■ EXERCISE MATERIALS
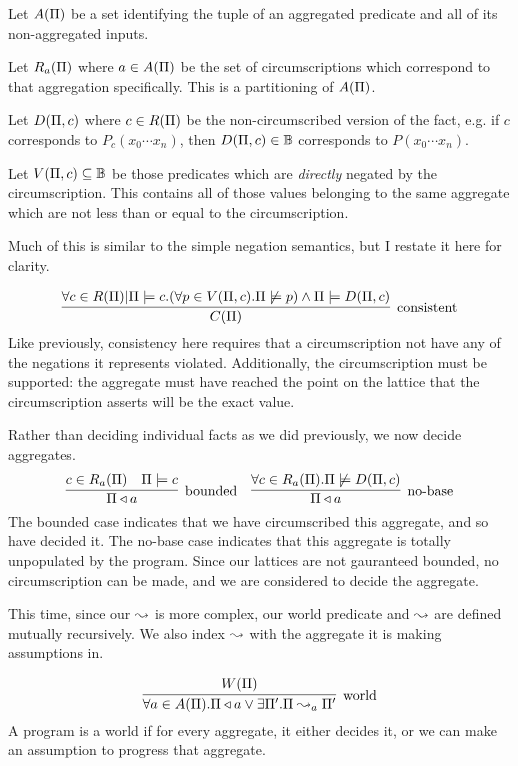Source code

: Let $A(\Pi)$ be a set identifying the tuple of an aggregated predicate and all of its non-aggregated inputs.

Let $R_a(\Pi)$ where $a \in A(\Pi)$ be the set of circumscriptions which correspond to that aggregation specifically.
This is a partitioning of $A(\Pi)$.

Let $D(\Pi, c)$ where $c \in R(\Pi)$ be the non-circumscribed version of the fact, e.g. if $c$ corresponds to $P_c(x_0 \cdots x_n)$, then $D(\Pi, c) \in \mathbb{B}$ corresponds to $P(x_0 \cdots x_n)$.

Let $V(\Pi, c) \subseteq \mathbb{B}$ be those predicates which are \emph{directly} negated by the circumscription.
This contains all of those values belonging to the same aggregate which are not less than or equal to the circumscription.


Much of this is similar to the simple negation semantics, but I restate it here for clarity.

\[
	\infer[\textrm{consistent}]{\cons{\Pi}}{\forall c \in \circset(\Pi) | \Pi \models c. (\forall p \in \viol{\Pi}{c}. \Pi \not \models p) \wedge \Pi \models \decirc{\Pi}{c}}
\]
Like previously, consistency here requires that a circumscription not have any of the negations it represents violated.
Additionally, the circumscription must be supported: the aggregate must have reached the point on the lattice that the circumscription asserts will be the exact value.

Rather than deciding individual facts as we did previously, we now decide aggregates.
\[
	\infer[\textrm{bounded}]{\Pi \decides a}{c \in \circset_a(\Pi) & \Pi \models c}
	\quad
	\infer[\textrm{no-base}]{\Pi \decides a}{\forall c \in \circset_a(\Pi). \Pi \not \models \decirc{\Pi}{c}}
\]
The bounded case indicates that we have circumscribed this aggregate, and so have decided it.
The no-base case indicates that this aggregate is totally unpopulated by the program.
Since our lattices are not gauranteed bounded, no circumscription can be made, and we are considered to decide the aggregate.

This time, since our $\leadsto$ is more complex, our world predicate and $\leadsto$ are defined mutually recursively.
We also index $\leadsto$ with the aggregate it is making assumptions in.

\[
	\infer[\textrm{world}]{\forall a \in \aggset(\Pi). \Pi \decides a \vee \exists \Pi'. \Pi \stepass_a \Pi'}{\world{\Pi}}
\]
A program is a world if for every aggregate, it either decides it, or we can make an assumption to progress that aggregate.

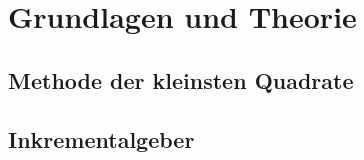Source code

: \section{Grundlagen und Theorie}

\subsection{Methode der kleinsten Quadrate}

\subsection{Inkrementalgeber}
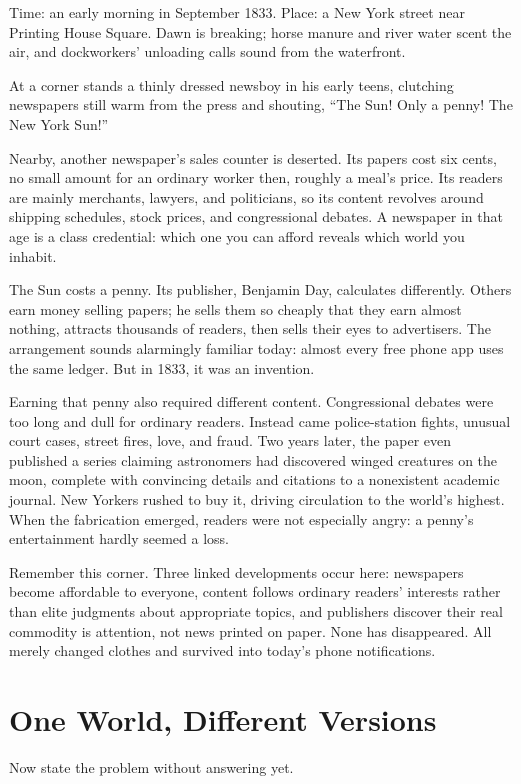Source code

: Time: an early morning in September 1833. Place: a New York street near Printing House Square. Dawn is breaking; horse manure and river water scent the air, and dockworkers' unloading calls sound from the waterfront.

At a corner stands a thinly dressed newsboy in his early teens, clutching newspapers still warm from the press and shouting, ``The Sun! Only a penny! The New York Sun!''

Nearby, another newspaper's sales counter is deserted. Its papers cost six cents, no small amount for an ordinary worker then, roughly a meal's price. Its readers are mainly merchants, lawyers, and politicians, so its content revolves around shipping schedules, stock prices, and congressional debates. A newspaper in that age is a class credential: which one you can afford reveals which world you inhabit.

The Sun costs a penny. Its publisher, Benjamin Day, calculates differently. Others earn money selling papers; he sells them so cheaply that they earn almost nothing, attracts thousands of readers, then sells their eyes to advertisers. The arrangement sounds alarmingly familiar today: almost every free phone app uses the same ledger. But in 1833, it was an invention.

Earning that penny also required different content. Congressional debates were too long and dull for ordinary readers. Instead came police-station fights, unusual court cases, street fires, love, and fraud. Two years later, the paper even published a series claiming astronomers had discovered winged creatures on the moon, complete with convincing details and citations to a nonexistent academic journal. New Yorkers rushed to buy it, driving circulation to the world's highest. When the fabrication emerged, readers were not especially angry: a penny's entertainment hardly seemed a loss.

Remember this corner. Three linked developments occur here: newspapers become affordable to everyone, content follows ordinary readers' interests rather than elite judgments about appropriate topics, and publishers discover their real commodity is attention, not news printed on paper. None has disappeared. All merely changed clothes and survived into today's phone notifications.

\section{One World, Different Versions}
Now state the problem without answering yet.

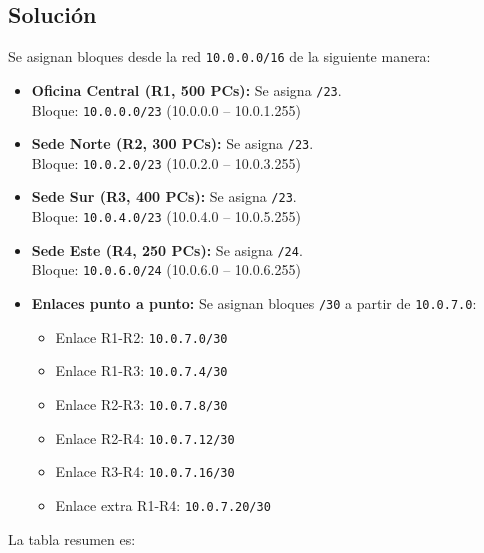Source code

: \documentclass[a4paper,12pt]{article}
\begin{document}
\subsection{Solución}
Se asignan bloques desde la red \texttt{10.0.0.0/16} de la siguiente manera:
\begin{itemize}
  \item \textbf{Oficina Central (R1, 500 PCs):} Se asigna \texttt{/23}. \\
        \quad Bloque: \texttt{10.0.0.0/23} \quad (10.0.0.0 -- 10.0.1.255)
  \item \textbf{Sede Norte (R2, 300 PCs):} Se asigna \texttt{/23}. \\
        \quad Bloque: \texttt{10.0.2.0/23} \quad (10.0.2.0 -- 10.0.3.255)
  \item \textbf{Sede Sur (R3, 400 PCs):} Se asigna \texttt{/23}. \\
        \quad Bloque: \texttt{10.0.4.0/23} \quad (10.0.4.0 -- 10.0.5.255)
  \item \textbf{Sede Este (R4, 250 PCs):} Se asigna \texttt{/24}. \\
        \quad Bloque: \texttt{10.0.6.0/24} \quad (10.0.6.0 -- 10.0.6.255)
  \item \textbf{Enlaces punto a punto:} Se asignan bloques \texttt{/30} a partir de \texttt{10.0.7.0}:
    \begin{itemize}
      \item Enlace R1-R2: \texttt{10.0.7.0/30}
      \item Enlace R1-R3: \texttt{10.0.7.4/30}
      \item Enlace R2-R3: \texttt{10.0.7.8/30}
      \item Enlace R2-R4: \texttt{10.0.7.12/30}
      \item Enlace R3-R4: \texttt{10.0.7.16/30}
      \item Enlace extra R1-R4: \texttt{10.0.7.20/30}
    \end{itemize}
\end{itemize}

La tabla resumen es:
\end{document}
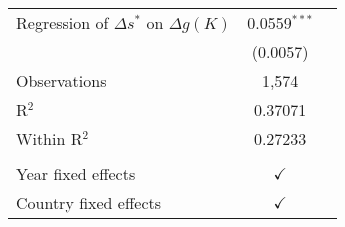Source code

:\centering
\begin{tabularx}{\columnwidth}{lcc}
   Regression of $\Delta s^*$ on $\Delta g(K)$   & 0.0559$^{***}$\\   
                                                 & (0.0057)\\   
   Observations                                  & 1,574\\  
   R$^2$                                         & 0.37071\\  
   Within R$^2$                                  & 0.27233\\  
    \\
   Year fixed effects                            & $\checkmark$\\   
   Country fixed effects                         & $\checkmark$\\   
\end{tabularx}
   \label{tbl-wid_si_table}
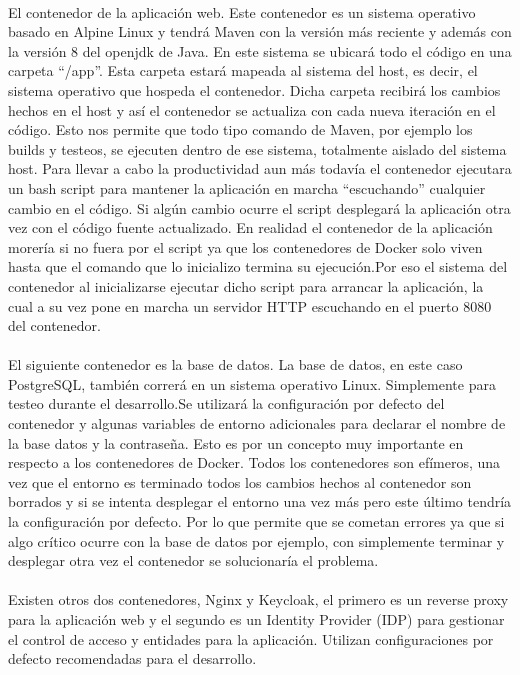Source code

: \paragraph{}
El contenedor de la aplicación web. Este contenedor es un sistema
operativo basado en Alpine Linux y tendrá Maven con la versión más
reciente y además con la versión 8 del openjdk de Java. En este
sistema se ubicará todo el código en una carpeta “/app”. Esta carpeta
estará mapeada al sistema del host, es decir, el sistema operativo que
hospeda el contenedor. Dicha carpeta recibirá los cambios hechos en el
host y así el contenedor se actualiza con cada nueva iteración en el
código. Esto nos permite que todo tipo comando de Maven, por ejemplo
los builds y testeos, se ejecuten dentro de ese sistema, totalmente
aislado del sistema host.  Para llevar a cabo la productividad aun más
todavía el contenedor ejecutara un bash script para mantener la
aplicación en marcha “escuchando” cualquier cambio en el código. Si
algún cambio ocurre el script desplegará la aplicación otra vez con el
código fuente actualizado. En realidad el contenedor de la aplicación
morería si no fuera por el script ya que los contenedores de Docker
solo viven hasta que el comando que lo inicializo termina su
ejecución.Por eso el sistema del contenedor al inicializarse ejecutar
dicho script para arrancar la aplicación, la cual a su vez pone en
marcha un servidor HTTP escuchando en el puerto 8080 del contenedor.

\paragraph{}
El siguiente contenedor es la base de datos. La base de datos, en este
caso PostgreSQL, también correrá en un sistema operativo
Linux. Simplemente para testeo durante el desarrollo.Se utilizará la
configuración por defecto del contenedor y algunas variables de
entorno adicionales para declarar el nombre de la base datos y la
contraseña. Esto es por un concepto muy importante en respecto a los
contenedores de Docker. Todos los contenedores son efímeros, una vez
que el entorno es terminado todos los cambios hechos al contenedor son
borrados y si se intenta desplegar el entorno una vez más pero este
último tendría la configuración por defecto. Por lo que permite que se
cometan errores ya que si algo crítico ocurre con la base de datos por
ejemplo, con simplemente terminar y desplegar otra vez el contenedor
se solucionaría el problema.

\paragraph{}
Existen otros dos contenedores, Nginx y Keycloak, el primero es un
reverse proxy para la aplicación web y el segundo es un Identity
Provider (IDP) para gestionar el control de acceso y entidades para la
aplicación. Utilizan configuraciones por defecto recomendadas para el
desarrollo.


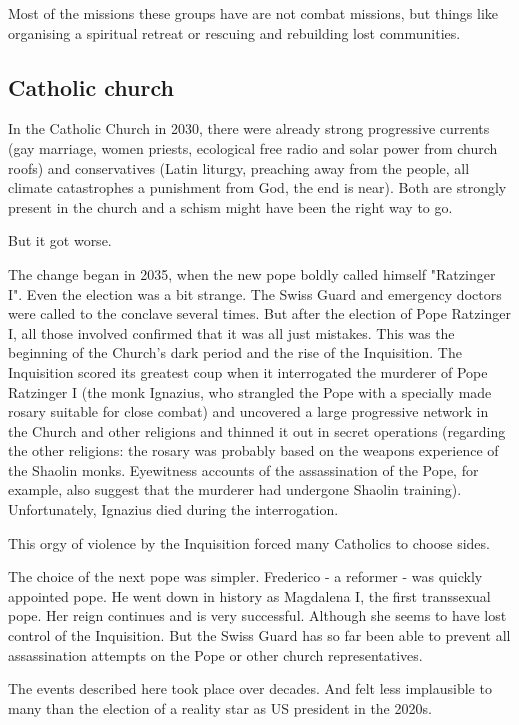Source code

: Most of the missions these groups have are not combat missions, but things like organising a spiritual retreat or rescuing and rebuilding lost communities.

\subsection{Catholic church}

In the Catholic Church in 2030, there were already strong progressive currents (gay marriage, women priests, ecological free radio and solar power from church roofs) and conservatives (Latin liturgy, preaching away from the people, all climate catastrophes a punishment from God, the end is near). Both are strongly present in the church and a schism might have been the right way to go.

But it got worse.

The change began in 2035, when the new pope boldly called himself "Ratzinger I". Even the election was a bit strange. The Swiss Guard and emergency doctors were called to the conclave several times. But after the election of Pope Ratzinger I, all those involved confirmed that it was all just mistakes. This was the beginning of the Church's dark period and the rise of the Inquisition. The Inquisition scored its greatest coup when it interrogated the murderer of Pope Ratzinger I (the monk Ignazius, who strangled the Pope with a specially made rosary suitable for close combat) and uncovered a large progressive network in the Church and other religions and thinned it out in secret operations (regarding the other religions: the rosary was probably based on the weapons experience of the Shaolin monks. Eyewitness accounts of the assassination of the Pope, for example, also suggest that the murderer had undergone Shaolin training). Unfortunately, Ignazius died during the interrogation.

This orgy of violence by the Inquisition forced many Catholics to choose sides.

The choice of the next pope was simpler. Frederico - a reformer - was quickly appointed pope. He went down in history as Magdalena I, the first transsexual pope. Her reign continues and is very successful. Although she seems to have lost control of the Inquisition. But the Swiss Guard has so far been able to prevent all assassination attempts on the Pope or other church representatives.

The events described here took place over decades. And felt less implausible to many than the election of a reality star as US president in the 2020s.



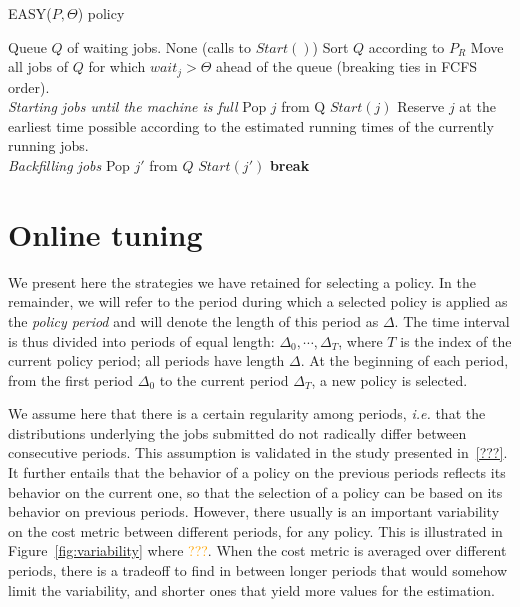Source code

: \documentclass[sigconf]{acmart}
\begin{document}
\begin{algorithm}[h]
  \caption{EASY($P,\Theta$) policy}
  \begin{algorithmic}[1]
    \renewcommand{\algorithmicrequire}{\textbf{Input:}}
    \renewcommand{\algorithmicensure}{\textbf{Output:}}
    \REQUIRE Queue $Q$ of waiting jobs.
    \ENSURE None (calls to $Start()$)
    \STATE Sort $Q$ according to $P_R$
    \STATE Move all jobs of $Q$ for which $wait_j > \Theta$ ahead
    of the queue (breaking ties in FCFS order).
    \\ \textit{Starting jobs until the machine is full}
    \STATE Pop $j$ from Q
    \STATE $Start(j)$
    \ELSE
    \STATE Reserve $j$ at the earliest
    time possible according to the estimated running times
    of the currently running jobs.
    \\ \textit{Backfilling jobs}
    \STATE Pop $j'$ from $Q$
    \STATE $Start(j')$
    \ENDIF
    \ENDFOR
    \STATE \textbf{break}
    \ENDIF
    \ENDFOR
  \end{algorithmic}
  \label{alg:EASY}
\end{algorithm}

\section{Online tuning}
\label{sec:online}

We present here the strategies we have retained for selecting a policy. In the remainder, we will refer to the period during which a selected policy is applied as the \textit{policy period} and will denote the length of this period as $\Delta$. The time interval is thus divided into periods of equal length: $\Delta_0, \cdots, \Delta_T$, where $T$ is the index of the current policy period; all periods have length $\Delta$. At the beginning of each period, from the first period $\Delta_0$ to the current period $\Delta_T$, a new policy is selected. 

We assume here that there is a certain regularity among periods, \textit{i.e.} that the distributions underlying the jobs submitted do not radically differ between consecutive periods. This assumption is validated in the study presented in~\ref{???}. It further entails that the behavior of a policy on the previous periods reflects its behavior on the current one, so that the selection of a policy can be based on its behavior on previous periods. However, there usually is an important variability on the cost metric between different periods, for any policy. This is illustrated in Figure~\ref{fig:variability} where \textcolor{orange}{???}. When the cost metric is averaged over different periods, there is a tradeoff to find in between longer periods that would somehow limit the variability, and shorter ones that yield more values for the estimation.
\end{document}
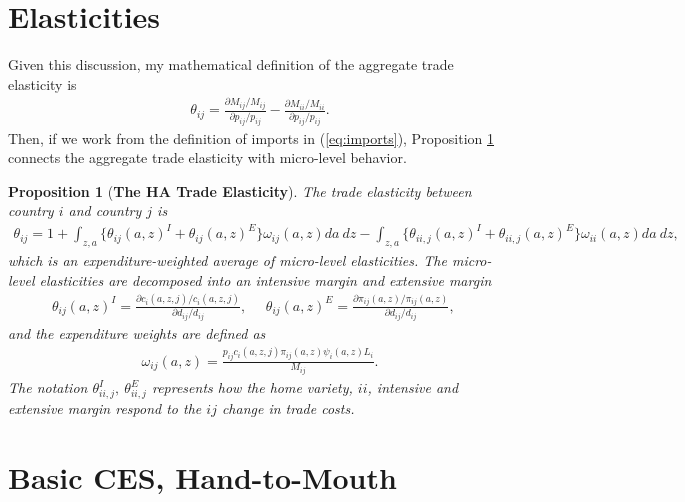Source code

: \documentclass[pdftex,11pt]{article}
\newtheorem{prp}{Proposition}
\begin{document}
\section{Elasticities}

Given this discussion, my mathematical definition of the aggregate trade elasticity is
\begin{align}
\theta_{ij} = \frac{\partial M_{ij} / M_{ij}}{\partial p_{ij} / p_{ij}}  - \frac{\partial M_{ii} / M_{ii}}{\partial p_{ij} / p_{ij}}.
\label{eq:def_trade_elasticity}
\end{align}
Then, if we work from the definition of imports in (\ref{eq:imports}), Proposition \ref{prp:GET} connects the aggregate trade elasticity with micro-level behavior.

\begin{prp}[\textbf{The HA Trade Elasticity}] \label{prp:GET} The trade elasticity between country $i$ and country $j$ is
{\footnotesize
\begin{align}
\theta_{ij} = 1 + \int_{z,a} \bigg \{ \theta_{ij}(a,z)^{I} + \theta_{ij}(a,z)^{E} \bigg \}\omega_{ij}(a,z)da \ dz - \int_{z,a} \bigg \{ \theta_{ii,j}(a,z)^{I} + \theta_{ii,j}(a,z)^{E} \bigg \}\omega_{ii}(a,z)da \ dz,
\label{eq:trade-elasticity}
\end{align}
}which is an expenditure-weighted average of micro-level elasticities. The micro-level elasticities are decomposed into an intensive margin and extensive margin
{\footnotesize
\begin{align}
\nonumber
\theta_{ij}(a,z)^{I} = \frac{\partial c_{i}(a,z,j)/ c_{i}(a,z,j)}{\partial d_{ij} / d_{ij}}, \ \ \ \ \ \ \theta_{ij}(a,z)^{E} = \frac{\partial \pi_{ij}(a,z) / \pi_{ij}(a,z)}{\partial d_{ij} / d_{ij}}, \ \ \ \
\end{align}
}
and the expenditure weights are defined as
{\footnotesize
\begin{align}
\nonumber
\omega_{ij}(a,z) = \frac{p_{ij}c_{i}(a,z,j)\pi_{ij}(a,z) \psi_{i}(a,z) L_i}{M_{ij}}.
\end{align}
}The notation $\theta_{ii,j}^I,  \  \theta_{ii,j}^E $ represents how the home variety, $ii$, intensive and extensive margin respond to the $ij$ change in trade costs.
\end{prp}

\section{Basic CES, Hand-to-Mouth}
\end{document}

■ WORK INSTRUCTION
Please give back exactly the lines of the listing above that run from the one containing "its non-aggregated inputs." through the one containing "Since our lattices", and only those.

■ EXERCISE RESPONSE
: Let $A(\Pi)$ be a set identifying the tuple of an aggregated predicate and all of its non-aggregated inputs.

Let $R_a(\Pi)$ where $a \in A(\Pi)$ be the set of circumscriptions which correspond to that aggregation specifically.
This is a partitioning of $A(\Pi)$.

Let $D(\Pi, c)$ where $c \in R(\Pi)$ be the non-circumscribed version of the fact, e.g. if $c$ corresponds to $P_c(x_0 \cdots x_n)$, then $D(\Pi, c) \in \mathbb{B}$ corresponds to $P(x_0 \cdots x_n)$.

Let $V(\Pi, c) \subseteq \mathbb{B}$ be those predicates which are \emph{directly} negated by the circumscription.
This contains all of those values belonging to the same aggregate which are not less than or equal to the circumscription.


Much of this is similar to the simple negation semantics, but I restate it here for clarity.

\[
	\infer[\textrm{consistent}]{\cons{\Pi}}{\forall c \in \circset(\Pi) | \Pi \models c. (\forall p \in \viol{\Pi}{c}. \Pi \not \models p) \wedge \Pi \models \decirc{\Pi}{c}}
\]
Like previously, consistency here requires that a circumscription not have any of the negations it represents violated.
Additionally, the circumscription must be supported: the aggregate must have reached the point on the lattice that the circumscription asserts will be the exact value.

Rather than deciding individual facts as we did previously, we now decide aggregates.
\[
	\infer[\textrm{bounded}]{\Pi \decides a}{c \in \circset_a(\Pi) & \Pi \models c}
	\quad
	\infer[\textrm{no-base}]{\Pi \decides a}{\forall c \in \circset_a(\Pi). \Pi \not \models \decirc{\Pi}{c}}
\]
The bounded case indicates that we have circumscribed this aggregate, and so have decided it.
The no-base case indicates that this aggregate is totally unpopulated by the program.
Since our lattices are not gauranteed bounded, no circumscription can be made, and we are considered to decide the aggregate.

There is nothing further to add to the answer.